== Dataset extract ==

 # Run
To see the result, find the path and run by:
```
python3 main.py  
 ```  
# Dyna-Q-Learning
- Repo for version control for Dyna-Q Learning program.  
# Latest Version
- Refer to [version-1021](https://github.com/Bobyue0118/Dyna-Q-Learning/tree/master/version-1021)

===

| How to complete this task |
Produce a precise copy of all the material above.

| Solution below |
 # Run
To see the result, find the path and run by:
```
python3 main.py  
 ```  
# Dyna-Q-Learning
- Repo for version control for Dyna-Q Learning program.  
# Latest Version
- Refer to [version-1021](https://github.com/Bobyue0118/Dyna-Q-Learning/tree/master/version-1021)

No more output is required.